_Task details_
Where a line of the material contains the string "message", copy that line.

++++ The data

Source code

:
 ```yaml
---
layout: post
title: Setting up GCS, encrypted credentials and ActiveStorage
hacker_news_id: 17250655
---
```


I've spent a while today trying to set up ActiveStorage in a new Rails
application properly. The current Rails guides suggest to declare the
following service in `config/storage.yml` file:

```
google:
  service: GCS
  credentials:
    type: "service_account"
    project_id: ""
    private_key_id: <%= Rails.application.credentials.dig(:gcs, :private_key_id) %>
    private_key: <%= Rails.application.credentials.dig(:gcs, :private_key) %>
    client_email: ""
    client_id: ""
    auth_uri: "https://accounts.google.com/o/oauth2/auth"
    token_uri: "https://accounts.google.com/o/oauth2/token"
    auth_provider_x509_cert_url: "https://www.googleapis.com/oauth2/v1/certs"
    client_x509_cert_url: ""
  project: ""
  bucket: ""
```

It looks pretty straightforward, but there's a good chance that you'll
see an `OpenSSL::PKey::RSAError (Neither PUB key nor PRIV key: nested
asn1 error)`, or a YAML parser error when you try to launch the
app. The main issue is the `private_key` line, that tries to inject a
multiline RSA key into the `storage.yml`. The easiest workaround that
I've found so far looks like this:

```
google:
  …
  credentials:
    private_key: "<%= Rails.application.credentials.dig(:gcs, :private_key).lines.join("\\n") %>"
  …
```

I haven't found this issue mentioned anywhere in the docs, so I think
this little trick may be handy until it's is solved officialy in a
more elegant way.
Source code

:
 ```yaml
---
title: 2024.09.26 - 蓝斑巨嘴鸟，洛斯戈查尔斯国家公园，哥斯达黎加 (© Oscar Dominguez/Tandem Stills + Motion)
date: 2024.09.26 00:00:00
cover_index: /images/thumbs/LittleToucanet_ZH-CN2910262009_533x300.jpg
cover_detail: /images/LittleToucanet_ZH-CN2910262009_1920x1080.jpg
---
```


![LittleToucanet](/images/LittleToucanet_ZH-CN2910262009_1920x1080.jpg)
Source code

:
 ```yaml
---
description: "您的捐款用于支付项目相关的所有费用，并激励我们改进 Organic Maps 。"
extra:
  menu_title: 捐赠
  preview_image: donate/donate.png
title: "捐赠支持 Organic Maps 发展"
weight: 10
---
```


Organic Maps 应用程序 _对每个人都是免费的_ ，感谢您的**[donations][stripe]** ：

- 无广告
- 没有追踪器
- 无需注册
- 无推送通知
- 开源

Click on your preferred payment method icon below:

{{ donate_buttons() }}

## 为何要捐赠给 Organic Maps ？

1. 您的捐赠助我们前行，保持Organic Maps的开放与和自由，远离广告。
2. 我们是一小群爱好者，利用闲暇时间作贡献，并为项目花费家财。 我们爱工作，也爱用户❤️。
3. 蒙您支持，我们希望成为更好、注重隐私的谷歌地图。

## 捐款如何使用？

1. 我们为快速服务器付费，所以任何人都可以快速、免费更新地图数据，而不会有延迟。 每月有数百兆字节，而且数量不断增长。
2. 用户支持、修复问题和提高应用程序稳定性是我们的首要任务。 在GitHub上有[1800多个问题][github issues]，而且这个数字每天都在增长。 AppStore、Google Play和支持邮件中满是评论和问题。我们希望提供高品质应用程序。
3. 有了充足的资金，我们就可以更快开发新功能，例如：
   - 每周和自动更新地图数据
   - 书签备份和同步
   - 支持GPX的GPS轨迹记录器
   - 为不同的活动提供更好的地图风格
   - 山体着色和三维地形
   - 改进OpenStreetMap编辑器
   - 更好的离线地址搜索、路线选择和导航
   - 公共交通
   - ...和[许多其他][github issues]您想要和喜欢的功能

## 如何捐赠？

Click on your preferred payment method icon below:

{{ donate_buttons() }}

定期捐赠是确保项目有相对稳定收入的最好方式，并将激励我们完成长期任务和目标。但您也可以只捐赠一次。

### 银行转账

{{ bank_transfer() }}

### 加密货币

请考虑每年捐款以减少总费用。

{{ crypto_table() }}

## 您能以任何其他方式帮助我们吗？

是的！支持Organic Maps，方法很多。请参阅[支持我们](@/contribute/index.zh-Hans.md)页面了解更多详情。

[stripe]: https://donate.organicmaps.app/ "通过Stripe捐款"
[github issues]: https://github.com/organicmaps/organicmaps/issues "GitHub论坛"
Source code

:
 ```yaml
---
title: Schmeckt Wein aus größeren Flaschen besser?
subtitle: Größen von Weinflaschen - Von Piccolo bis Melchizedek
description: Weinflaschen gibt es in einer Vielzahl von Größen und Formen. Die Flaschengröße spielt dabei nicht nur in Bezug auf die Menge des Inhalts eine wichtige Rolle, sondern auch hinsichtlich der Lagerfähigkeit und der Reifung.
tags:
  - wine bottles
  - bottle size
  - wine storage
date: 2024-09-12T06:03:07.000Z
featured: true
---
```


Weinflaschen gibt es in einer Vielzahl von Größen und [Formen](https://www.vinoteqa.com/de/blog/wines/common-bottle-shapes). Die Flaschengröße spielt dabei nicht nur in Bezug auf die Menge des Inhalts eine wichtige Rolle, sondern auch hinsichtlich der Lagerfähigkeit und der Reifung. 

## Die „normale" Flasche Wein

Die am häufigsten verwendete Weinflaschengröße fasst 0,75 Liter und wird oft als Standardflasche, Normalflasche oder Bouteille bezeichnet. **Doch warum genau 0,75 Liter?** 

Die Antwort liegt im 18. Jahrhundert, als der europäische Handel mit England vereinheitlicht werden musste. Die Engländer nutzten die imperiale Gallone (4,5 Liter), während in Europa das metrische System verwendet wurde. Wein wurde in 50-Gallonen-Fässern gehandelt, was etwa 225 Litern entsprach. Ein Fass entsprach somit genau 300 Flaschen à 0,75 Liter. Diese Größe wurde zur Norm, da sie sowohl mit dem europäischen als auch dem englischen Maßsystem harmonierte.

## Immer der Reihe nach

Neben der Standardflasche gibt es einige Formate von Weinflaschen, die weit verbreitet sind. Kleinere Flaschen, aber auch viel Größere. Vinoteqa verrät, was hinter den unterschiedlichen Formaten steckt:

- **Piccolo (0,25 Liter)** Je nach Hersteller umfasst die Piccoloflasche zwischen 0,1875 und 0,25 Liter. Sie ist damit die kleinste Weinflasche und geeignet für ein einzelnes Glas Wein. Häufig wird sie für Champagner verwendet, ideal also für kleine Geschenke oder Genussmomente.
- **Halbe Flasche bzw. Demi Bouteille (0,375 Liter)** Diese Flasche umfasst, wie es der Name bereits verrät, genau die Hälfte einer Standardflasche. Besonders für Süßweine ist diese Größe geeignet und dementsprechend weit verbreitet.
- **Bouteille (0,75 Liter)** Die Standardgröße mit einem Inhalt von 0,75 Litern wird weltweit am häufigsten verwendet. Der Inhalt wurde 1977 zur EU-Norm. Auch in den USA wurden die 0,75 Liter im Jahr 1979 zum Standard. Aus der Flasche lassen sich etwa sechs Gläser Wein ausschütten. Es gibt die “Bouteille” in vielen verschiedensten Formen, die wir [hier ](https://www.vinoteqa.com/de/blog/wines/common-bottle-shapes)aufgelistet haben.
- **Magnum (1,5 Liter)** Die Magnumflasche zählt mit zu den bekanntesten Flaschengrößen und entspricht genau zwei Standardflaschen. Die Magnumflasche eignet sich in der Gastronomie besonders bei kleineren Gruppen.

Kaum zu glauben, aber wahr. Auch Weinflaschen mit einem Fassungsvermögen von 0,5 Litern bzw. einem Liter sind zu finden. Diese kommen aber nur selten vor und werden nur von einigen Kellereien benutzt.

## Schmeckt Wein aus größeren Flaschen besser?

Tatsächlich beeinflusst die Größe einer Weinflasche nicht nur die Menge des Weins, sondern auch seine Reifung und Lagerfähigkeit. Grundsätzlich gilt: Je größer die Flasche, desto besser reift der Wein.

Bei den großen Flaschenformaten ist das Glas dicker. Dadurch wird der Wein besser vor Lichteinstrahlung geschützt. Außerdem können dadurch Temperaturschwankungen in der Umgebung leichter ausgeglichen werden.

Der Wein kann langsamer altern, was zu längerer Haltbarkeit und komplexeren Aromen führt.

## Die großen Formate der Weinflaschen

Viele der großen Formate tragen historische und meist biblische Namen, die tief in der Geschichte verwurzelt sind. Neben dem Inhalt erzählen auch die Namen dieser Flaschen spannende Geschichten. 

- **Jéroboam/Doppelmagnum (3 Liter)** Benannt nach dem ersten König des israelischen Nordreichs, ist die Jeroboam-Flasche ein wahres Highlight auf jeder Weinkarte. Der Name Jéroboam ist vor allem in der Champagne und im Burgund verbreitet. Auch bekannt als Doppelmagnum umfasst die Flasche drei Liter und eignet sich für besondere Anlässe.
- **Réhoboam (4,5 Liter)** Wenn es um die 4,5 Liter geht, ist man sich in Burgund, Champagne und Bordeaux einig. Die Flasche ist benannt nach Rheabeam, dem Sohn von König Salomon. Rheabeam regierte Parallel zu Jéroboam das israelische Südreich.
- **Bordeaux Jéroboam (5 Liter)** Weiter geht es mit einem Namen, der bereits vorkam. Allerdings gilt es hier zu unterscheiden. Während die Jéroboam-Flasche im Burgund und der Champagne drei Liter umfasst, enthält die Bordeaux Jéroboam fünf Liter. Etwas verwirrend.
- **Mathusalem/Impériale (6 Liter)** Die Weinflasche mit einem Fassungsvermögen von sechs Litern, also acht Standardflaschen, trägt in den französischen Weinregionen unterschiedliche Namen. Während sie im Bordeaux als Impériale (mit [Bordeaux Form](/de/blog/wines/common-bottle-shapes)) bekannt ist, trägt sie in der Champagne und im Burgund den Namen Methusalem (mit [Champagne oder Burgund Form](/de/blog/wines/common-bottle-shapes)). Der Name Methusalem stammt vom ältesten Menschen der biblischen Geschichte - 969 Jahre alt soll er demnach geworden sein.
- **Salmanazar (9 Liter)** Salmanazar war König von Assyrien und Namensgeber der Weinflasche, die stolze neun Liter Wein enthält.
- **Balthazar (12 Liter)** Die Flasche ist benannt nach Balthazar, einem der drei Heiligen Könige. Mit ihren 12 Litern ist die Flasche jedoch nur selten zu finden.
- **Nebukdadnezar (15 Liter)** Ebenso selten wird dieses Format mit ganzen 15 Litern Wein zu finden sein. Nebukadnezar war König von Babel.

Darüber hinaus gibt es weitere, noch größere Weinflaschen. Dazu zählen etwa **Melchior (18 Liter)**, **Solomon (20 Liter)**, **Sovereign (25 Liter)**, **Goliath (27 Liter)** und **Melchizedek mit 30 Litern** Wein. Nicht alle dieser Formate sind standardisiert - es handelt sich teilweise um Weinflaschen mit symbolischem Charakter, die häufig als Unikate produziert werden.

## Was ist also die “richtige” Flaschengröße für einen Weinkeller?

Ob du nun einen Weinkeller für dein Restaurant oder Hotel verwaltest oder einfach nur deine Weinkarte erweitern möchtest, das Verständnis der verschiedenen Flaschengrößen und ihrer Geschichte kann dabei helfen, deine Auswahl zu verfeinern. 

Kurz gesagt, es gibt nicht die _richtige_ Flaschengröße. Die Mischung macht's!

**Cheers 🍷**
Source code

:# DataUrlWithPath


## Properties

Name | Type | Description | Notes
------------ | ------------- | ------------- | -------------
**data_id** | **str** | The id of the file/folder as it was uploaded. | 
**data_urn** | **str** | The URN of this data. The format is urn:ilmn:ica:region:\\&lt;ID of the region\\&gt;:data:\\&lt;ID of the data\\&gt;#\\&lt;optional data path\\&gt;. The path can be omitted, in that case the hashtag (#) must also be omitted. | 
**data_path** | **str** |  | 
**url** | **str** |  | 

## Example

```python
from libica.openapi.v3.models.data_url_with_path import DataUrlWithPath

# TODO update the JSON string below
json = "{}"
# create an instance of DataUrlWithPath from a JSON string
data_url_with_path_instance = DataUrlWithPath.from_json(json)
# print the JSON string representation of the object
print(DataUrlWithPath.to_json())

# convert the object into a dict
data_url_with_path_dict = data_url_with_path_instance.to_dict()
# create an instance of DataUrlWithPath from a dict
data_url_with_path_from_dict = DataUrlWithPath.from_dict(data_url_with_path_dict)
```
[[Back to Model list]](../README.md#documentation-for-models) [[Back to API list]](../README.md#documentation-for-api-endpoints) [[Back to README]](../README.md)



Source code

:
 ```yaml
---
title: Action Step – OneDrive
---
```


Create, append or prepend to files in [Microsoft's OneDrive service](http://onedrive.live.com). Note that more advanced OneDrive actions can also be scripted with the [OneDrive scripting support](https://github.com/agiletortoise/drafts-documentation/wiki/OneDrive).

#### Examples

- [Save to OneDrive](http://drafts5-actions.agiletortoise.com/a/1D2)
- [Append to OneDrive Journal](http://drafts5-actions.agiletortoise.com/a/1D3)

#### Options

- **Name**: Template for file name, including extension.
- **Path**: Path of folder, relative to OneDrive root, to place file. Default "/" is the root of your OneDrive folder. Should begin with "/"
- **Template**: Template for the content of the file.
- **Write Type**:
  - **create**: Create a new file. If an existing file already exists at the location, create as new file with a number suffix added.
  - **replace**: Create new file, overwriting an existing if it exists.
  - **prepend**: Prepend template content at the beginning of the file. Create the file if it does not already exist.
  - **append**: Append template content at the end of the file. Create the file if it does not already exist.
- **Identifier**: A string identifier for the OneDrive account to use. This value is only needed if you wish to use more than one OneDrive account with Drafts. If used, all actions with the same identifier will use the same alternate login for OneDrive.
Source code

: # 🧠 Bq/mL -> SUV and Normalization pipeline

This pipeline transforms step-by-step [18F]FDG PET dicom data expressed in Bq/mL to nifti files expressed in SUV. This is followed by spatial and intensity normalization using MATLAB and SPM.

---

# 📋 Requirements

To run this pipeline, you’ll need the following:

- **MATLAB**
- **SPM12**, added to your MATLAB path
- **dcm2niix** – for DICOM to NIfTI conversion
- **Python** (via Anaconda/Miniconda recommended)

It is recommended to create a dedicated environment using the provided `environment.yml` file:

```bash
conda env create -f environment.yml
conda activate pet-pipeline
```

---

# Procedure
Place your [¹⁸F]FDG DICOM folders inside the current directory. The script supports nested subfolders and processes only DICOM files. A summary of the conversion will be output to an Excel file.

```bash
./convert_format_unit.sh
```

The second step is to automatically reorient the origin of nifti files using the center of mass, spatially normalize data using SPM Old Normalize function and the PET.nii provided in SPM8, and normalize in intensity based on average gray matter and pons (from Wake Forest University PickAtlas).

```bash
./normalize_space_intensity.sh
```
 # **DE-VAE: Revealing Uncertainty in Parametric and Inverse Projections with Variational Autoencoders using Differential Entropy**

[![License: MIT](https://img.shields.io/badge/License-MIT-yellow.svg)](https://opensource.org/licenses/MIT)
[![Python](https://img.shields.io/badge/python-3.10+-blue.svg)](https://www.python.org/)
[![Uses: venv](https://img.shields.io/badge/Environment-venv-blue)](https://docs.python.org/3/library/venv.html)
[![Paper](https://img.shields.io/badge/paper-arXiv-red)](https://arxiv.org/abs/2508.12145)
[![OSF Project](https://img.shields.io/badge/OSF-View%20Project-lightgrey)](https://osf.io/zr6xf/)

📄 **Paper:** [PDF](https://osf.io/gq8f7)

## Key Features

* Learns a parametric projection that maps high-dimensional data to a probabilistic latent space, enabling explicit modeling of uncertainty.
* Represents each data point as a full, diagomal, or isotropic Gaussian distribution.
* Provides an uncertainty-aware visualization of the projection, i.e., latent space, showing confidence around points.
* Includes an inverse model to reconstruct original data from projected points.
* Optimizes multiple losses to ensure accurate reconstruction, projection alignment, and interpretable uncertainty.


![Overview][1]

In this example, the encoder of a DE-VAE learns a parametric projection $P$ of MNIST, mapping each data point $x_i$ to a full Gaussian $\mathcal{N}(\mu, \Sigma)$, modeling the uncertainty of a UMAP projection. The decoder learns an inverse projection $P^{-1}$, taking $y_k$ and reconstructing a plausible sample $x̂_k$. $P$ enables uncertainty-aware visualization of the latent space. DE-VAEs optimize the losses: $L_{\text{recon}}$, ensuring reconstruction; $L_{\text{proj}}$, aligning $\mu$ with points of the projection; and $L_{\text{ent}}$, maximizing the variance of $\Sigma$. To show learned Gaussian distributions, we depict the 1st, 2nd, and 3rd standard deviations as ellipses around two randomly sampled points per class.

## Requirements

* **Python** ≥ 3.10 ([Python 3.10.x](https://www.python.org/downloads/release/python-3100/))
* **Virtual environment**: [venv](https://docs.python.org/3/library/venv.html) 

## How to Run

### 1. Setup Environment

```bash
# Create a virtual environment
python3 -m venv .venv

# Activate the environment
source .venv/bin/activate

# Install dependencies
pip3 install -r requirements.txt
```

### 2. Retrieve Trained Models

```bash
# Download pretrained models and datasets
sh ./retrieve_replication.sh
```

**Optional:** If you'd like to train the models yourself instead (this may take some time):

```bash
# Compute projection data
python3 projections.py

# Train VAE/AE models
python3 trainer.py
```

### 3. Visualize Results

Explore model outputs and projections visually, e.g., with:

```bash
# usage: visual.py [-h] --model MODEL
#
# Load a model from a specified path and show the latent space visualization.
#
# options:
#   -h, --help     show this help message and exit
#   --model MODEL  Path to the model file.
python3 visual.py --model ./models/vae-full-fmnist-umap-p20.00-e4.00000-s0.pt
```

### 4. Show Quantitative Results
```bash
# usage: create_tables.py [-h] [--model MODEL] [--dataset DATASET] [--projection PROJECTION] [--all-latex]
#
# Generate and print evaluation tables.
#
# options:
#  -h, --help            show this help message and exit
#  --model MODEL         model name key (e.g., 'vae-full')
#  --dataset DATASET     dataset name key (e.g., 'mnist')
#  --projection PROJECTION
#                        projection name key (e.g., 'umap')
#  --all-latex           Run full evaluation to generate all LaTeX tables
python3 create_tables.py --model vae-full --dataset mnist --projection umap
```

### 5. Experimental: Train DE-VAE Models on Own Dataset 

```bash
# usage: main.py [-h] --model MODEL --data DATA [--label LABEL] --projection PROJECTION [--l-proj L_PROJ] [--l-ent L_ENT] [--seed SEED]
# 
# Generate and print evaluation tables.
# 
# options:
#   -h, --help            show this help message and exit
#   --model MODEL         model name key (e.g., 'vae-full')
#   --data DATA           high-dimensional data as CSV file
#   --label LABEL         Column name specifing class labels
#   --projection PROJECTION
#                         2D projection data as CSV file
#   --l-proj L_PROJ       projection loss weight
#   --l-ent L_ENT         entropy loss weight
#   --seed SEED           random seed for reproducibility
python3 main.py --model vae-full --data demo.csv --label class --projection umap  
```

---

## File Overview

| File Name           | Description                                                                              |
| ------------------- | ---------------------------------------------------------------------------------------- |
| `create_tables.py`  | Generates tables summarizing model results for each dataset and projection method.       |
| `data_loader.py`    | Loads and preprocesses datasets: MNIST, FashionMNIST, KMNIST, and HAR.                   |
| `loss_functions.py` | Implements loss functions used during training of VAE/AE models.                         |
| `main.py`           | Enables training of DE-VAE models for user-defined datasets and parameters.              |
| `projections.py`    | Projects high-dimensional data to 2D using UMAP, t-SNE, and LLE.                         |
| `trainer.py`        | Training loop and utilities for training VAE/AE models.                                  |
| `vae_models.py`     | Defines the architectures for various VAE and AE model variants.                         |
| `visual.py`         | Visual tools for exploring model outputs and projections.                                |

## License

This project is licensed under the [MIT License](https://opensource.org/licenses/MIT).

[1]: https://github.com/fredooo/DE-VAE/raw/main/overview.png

++++++++

_Result of the task_
#   -h, --help     show this help message and exit
#  -h, --help            show this help message and exit
#   -h, --help            show this help message and exit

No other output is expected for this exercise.